Parliament prorogued


Facing certain defeat in the House of Commons on Monday, Prime Minister Stephen Harper attended Governor General Michaëlle Jean at Rideau Hall on Thursday morning, 4 December 2008 and requested prorogation of Parliament, which she granted until 26 January. His minority government thus obtained a reprieve and some breathing space, but the country was left in a precarious situation at a time of major economic crisis worldwide. The PM's manoeuvre has no precedent in Canadian parliamentary practice.

A potential coalition of opposition parties, with majority votes in the Commons, was left in limbo, furious. The nation can expect a bombardment of vicious propaganda in coming weeks as parties justify their position, and dig in their heels. The coalition may fracture long before it can come into existence. In truth, it has been deeply flawed and illusionary from inception.


Had the Governor General been courageous and refused prorogation, a ragtag combo of Liberals and NDP, with dubious Bloquiste support, would have attempted some response to the fast deteriorating economic condition of the country. Meanwhile, a bad constitutional precedent has been set.

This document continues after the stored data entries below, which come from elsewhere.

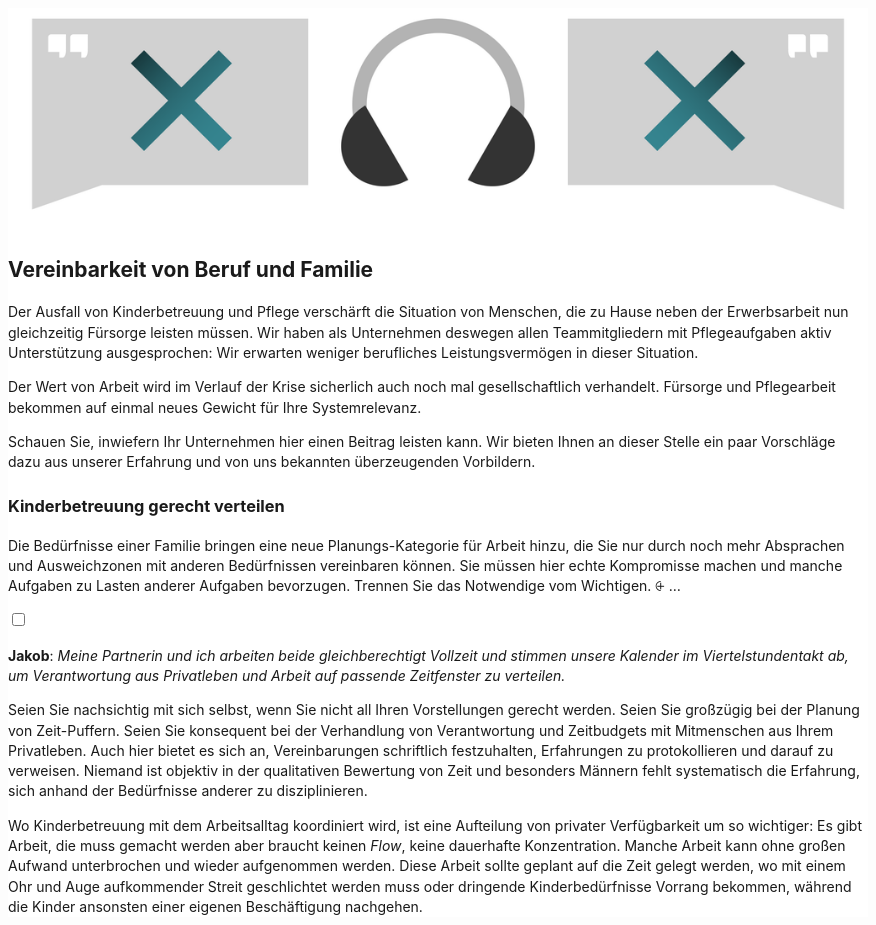 ![](Folie29.png)


## Vereinbarkeit von Beruf und Familie

Der Ausfall von Kinderbetreuung und Pflege verschärft die Situation von Menschen, die zu Hause neben der Erwerbsarbeit nun gleichzeitig Fürsorge leisten müssen. Wir haben als Unternehmen deswegen allen Teammitgliedern mit Pflegeaufgaben aktiv Unterstützung ausgesprochen: Wir erwarten weniger berufliches Leistungsvermögen in dieser Situation.

Der Wert von Arbeit wird im Verlauf der Krise sicherlich auch noch mal gesellschaftlich verhandelt. Fürsorge und Pflegearbeit bekommen auf einmal neues Gewicht für Ihre Systemrelevanz.

Schauen Sie, inwiefern Ihr Unternehmen hier einen Beitrag leisten kann. Wir bieten Ihnen an dieser Stelle ein paar Vorschläge dazu aus unserer Erfahrung und von uns bekannten überzeugenden Vorbildern.



### Kinderbetreuung gerecht verteilen

Die Bedürfnisse einer Familie bringen eine neue Planungs-Kategorie für Arbeit hinzu, die Sie nur durch noch mehr Absprachen und Ausweichzonen mit anderen Bedürfnissen vereinbaren können. Sie müssen hier echte Kompromisse machen und manche Aufgaben zu Lasten anderer Aufgaben bevorzugen. Trennen Sie das Notwendige vom Wichtigen.
<label for="aside--die-bedürfnisse-einer" class="aside-toggle" role="button" aria-pressed="false" aria-label="Randbemerkung anzeigen" onkeypress="toggleButtonKeyPress()" onclick="toggleButtonClick()" tabindex="0">⨭ …</label>

<input id="aside--die-bedürfnisse-einer" type="checkbox" class="aside-toggle"/>

**Jakob**: *Meine Partnerin und ich arbeiten beide gleichberechtigt Vollzeit und stimmen unsere Kalender im Viertelstundentakt ab, um Verantwortung aus Privatleben und Arbeit auf passende Zeitfenster zu verteilen.*


Seien Sie nachsichtig mit sich selbst, wenn Sie nicht all Ihren Vorstellungen gerecht werden. Seien Sie großzügig bei der Planung von Zeit-Puffern. Seien Sie konsequent bei der Verhandlung von Verantwortung und Zeitbudgets mit Mitmenschen aus Ihrem Privatleben. Auch hier bietet es sich an, Vereinbarungen schriftlich festzuhalten, Erfahrungen zu protokollieren und darauf zu verweisen. Niemand ist objektiv in der qualitativen Bewertung von Zeit und besonders Männern fehlt systematisch die Erfahrung, sich anhand der Bedürfnisse anderer zu disziplinieren.

Wo Kinderbetreuung mit dem Arbeitsalltag koordiniert wird, ist eine Aufteilung von privater Verfügbarkeit um so wichtiger: Es gibt Arbeit, die muss gemacht werden aber braucht keinen *Flow*, keine dauerhafte Konzentration. Manche Arbeit kann ohne großen Aufwand unterbrochen und wieder aufgenommen werden. Diese Arbeit sollte geplant auf die Zeit gelegt werden, wo mit einem Ohr und Auge aufkommender Streit geschlichtet werden muss oder dringende Kinderbedürfnisse Vorrang bekommen, während die Kinder ansonsten einer eigenen Beschäftigung nachgehen.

If Her Excellency had either refused prorogation or taken the request under advisement, a furor would have erupted not unlike the fuss and rant in 1926 when Lord Byng of Vimy did not acquiesce to the prime minister of the day. In Canadian fashion she chose discretion rather than assertion. Nevertheless reserve powers of the royal prerogative remain, intact and dormant until some future crisis.


2 comments:

Unknown said...

from a friend, fellow historian:
..one hell of a mess — [Stephen Harper] is the perfect shit, a cheap ignorant Napoleon of Parliament Hill, and he will, in all likelihood go down in January or February. Clearly, he rushed this poor woman [Governor General Jean] immediately after her return from Prague. God knows what she knows of matters historical and constitutional, but it's not likely much. She should certainly have talked to the best experts in the nation before seeing him. Anyway, she gave way and doubtless she's covered by the vagueness of the residual prerogative she wields. But as for the rag-tag coalition of the pig-headed [Stéphane] Dion [Liberal] and the nitwit [Jack] Layton [NDP], supported by the revolutionary-independentist [Gilles] Duceppe [Bloc Québécois], it could never lead to anything good. The nation is a badly educated, quarrelsome polyglot regional mess; the ruling class has failed horribly these many decades; the rich are wildly irresponsible and ignorant. For the time being, the country is all but finished. It will not come back in our time, not even to the tiny little reputation it had when we were younger. So conjure your inner resources and make a life of them — that's all there is. For now, we have a deliquescent parliamentary system in abeyance, a craven civil service, and an intellectual élite that wins prizes now and again but hasn't a clue about how to be useful and effective. Our tiresome mean-minded little prairie Duce is king of the castle, the trained seals can go back to their constituencies, and God alone knows what will happen to the economy.

Unknown said...

CBC, 5 December 2008: “A constitutional expert says he's worried the Governor General's decision to [prorogue] Parliament sets a ‘very dangerous’ precedent that allows future prime ministers to use the same manoeuvre to avert their own government's demise. ‘This is a major constitutional precedent and that worries me more than anything else,’ said Errol Mendes, a professor of constitutional law at the University of Ottawa and editor-in-chief of the National Journal of Constitutional Law. ‘Any time that the prime minister wants to evade the confidence of the House now he can use this precedent to do so,’ said Mendes.